Semantic caching is a valuable RAG system optimization technique. It enables efficient handling of recurrent queries and improves RAG system efficiency or overall performance. This can reduce the data retrieval time between accessing ChromaDB and getting directly from cache by 50%. 

By using semantic cache for RAG system understanding and efficient indexing, the cashing system enhances scalability, reliability, and user experience, and semantic caching will play a crucial role in evolving in various domains. 


Semantic cache enhances the RAG system by storing and retrieving similar user queries and reducing the database retrieval time of responses.
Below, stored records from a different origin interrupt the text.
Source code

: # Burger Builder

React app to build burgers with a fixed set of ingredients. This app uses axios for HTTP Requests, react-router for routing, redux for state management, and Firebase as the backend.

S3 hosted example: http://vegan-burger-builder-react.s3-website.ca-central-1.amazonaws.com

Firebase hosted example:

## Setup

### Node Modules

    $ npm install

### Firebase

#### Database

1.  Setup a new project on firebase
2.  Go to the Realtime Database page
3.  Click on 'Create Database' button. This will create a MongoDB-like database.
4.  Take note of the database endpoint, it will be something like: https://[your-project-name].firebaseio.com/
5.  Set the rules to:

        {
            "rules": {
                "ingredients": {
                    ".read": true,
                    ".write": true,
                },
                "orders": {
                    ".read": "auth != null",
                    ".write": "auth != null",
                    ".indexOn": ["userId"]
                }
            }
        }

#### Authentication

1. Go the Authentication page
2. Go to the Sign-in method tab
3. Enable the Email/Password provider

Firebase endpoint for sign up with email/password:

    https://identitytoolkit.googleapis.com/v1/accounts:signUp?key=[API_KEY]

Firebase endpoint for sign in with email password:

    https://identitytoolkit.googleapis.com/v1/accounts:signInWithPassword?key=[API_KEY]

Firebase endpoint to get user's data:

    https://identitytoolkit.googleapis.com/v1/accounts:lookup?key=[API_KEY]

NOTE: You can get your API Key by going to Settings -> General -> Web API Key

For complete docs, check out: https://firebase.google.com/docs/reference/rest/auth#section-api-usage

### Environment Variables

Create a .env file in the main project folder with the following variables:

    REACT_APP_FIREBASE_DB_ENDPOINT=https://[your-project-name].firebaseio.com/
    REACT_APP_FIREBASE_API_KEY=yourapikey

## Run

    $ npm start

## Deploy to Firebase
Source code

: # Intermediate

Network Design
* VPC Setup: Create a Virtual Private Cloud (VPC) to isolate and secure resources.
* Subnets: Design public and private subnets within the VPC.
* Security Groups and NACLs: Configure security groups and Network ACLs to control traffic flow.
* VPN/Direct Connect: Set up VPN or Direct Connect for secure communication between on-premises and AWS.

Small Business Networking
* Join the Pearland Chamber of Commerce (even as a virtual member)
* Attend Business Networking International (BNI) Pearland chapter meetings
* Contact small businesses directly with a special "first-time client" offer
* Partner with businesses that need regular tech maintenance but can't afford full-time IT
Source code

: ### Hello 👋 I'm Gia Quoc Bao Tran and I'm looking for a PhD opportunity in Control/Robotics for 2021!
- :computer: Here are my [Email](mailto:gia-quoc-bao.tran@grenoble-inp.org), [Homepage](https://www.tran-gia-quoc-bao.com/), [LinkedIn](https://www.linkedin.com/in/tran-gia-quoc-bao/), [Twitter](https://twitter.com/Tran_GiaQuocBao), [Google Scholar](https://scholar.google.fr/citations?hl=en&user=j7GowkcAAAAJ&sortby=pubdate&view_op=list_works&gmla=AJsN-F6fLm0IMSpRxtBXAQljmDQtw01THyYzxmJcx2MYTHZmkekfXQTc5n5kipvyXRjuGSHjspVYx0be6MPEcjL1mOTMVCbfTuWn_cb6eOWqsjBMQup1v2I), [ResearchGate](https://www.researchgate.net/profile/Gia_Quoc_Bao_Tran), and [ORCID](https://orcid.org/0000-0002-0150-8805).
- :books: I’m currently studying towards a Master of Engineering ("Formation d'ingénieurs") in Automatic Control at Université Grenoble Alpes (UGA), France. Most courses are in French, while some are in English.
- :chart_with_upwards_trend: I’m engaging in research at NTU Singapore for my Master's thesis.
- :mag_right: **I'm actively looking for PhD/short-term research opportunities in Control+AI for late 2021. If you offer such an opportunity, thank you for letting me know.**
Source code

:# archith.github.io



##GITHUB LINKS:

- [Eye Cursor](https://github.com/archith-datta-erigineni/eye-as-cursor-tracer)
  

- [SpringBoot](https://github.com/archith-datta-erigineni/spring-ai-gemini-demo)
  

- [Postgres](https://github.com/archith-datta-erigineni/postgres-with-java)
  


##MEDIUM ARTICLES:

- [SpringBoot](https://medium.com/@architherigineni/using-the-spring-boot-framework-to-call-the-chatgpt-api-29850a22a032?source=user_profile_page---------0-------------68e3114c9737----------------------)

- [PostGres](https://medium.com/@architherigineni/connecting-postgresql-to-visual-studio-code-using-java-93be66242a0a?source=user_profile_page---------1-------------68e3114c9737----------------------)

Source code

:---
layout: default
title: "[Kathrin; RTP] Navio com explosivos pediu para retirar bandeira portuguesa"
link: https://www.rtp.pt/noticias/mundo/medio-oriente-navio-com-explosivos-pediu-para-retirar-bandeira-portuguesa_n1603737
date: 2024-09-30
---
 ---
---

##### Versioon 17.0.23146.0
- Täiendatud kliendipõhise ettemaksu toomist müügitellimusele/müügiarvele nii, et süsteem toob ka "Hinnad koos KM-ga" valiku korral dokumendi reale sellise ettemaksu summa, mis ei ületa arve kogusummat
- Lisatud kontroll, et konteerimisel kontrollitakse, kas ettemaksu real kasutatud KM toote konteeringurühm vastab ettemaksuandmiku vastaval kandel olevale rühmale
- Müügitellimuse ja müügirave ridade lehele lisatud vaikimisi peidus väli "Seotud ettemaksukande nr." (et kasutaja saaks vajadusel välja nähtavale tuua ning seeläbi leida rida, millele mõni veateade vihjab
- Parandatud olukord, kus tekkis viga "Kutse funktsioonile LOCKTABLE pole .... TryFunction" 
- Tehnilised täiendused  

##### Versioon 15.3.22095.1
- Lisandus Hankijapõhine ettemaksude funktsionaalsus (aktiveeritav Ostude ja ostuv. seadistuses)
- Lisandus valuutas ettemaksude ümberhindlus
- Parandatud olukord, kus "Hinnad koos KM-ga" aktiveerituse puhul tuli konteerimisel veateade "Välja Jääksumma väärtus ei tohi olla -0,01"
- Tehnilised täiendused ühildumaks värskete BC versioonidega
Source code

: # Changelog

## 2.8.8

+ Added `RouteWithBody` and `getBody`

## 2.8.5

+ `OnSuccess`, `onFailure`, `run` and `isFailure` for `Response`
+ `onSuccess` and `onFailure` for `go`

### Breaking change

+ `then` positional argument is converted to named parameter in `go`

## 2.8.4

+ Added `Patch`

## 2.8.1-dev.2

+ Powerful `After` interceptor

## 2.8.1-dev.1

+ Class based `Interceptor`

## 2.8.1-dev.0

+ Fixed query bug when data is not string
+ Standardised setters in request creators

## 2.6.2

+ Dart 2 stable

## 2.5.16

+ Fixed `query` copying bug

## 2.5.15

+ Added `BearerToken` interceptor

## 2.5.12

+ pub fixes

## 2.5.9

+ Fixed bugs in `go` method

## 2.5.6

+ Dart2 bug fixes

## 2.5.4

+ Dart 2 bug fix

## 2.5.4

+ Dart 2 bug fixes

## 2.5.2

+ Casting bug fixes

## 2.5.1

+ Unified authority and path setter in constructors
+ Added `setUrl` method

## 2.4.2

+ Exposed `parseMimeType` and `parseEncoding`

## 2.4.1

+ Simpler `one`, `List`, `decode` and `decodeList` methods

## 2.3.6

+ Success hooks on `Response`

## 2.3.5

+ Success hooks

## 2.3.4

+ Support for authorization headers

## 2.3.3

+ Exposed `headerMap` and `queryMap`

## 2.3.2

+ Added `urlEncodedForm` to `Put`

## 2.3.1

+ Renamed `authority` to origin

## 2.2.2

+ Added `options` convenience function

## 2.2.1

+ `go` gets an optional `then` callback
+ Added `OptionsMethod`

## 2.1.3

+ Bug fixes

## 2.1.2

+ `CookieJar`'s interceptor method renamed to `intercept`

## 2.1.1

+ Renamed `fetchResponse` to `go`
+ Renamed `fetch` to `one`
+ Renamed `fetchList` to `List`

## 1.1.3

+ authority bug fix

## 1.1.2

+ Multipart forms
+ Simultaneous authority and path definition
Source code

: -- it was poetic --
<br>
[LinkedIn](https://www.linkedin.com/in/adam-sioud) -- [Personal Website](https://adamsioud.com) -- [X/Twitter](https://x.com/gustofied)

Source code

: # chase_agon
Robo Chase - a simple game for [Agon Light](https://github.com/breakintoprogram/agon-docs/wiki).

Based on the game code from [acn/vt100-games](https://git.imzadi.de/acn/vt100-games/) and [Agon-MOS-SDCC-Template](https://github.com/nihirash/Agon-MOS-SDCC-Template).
As a result, it improves the consistency of responses.

There are several steps for implementing semantic cache: Initialize the semantic cache, train the index with an encoder, store cache data in a json file in disk, retrieve similar query by using Euclidean distance, and integrate semantic cache into RAG system

A semantic cache is important because RAG systems improve by reducing time intervals for similar queries and responses, reducing database retrieval, which speeds up the response time with consistent responses and makes them more scalable and reliable.

While choosing a semantic cache for a RAG system, consider factors like indexing methods such as FlatL2 and HNSW and similarity metrics such as Euclidean distance, scalability, and storage efficiency.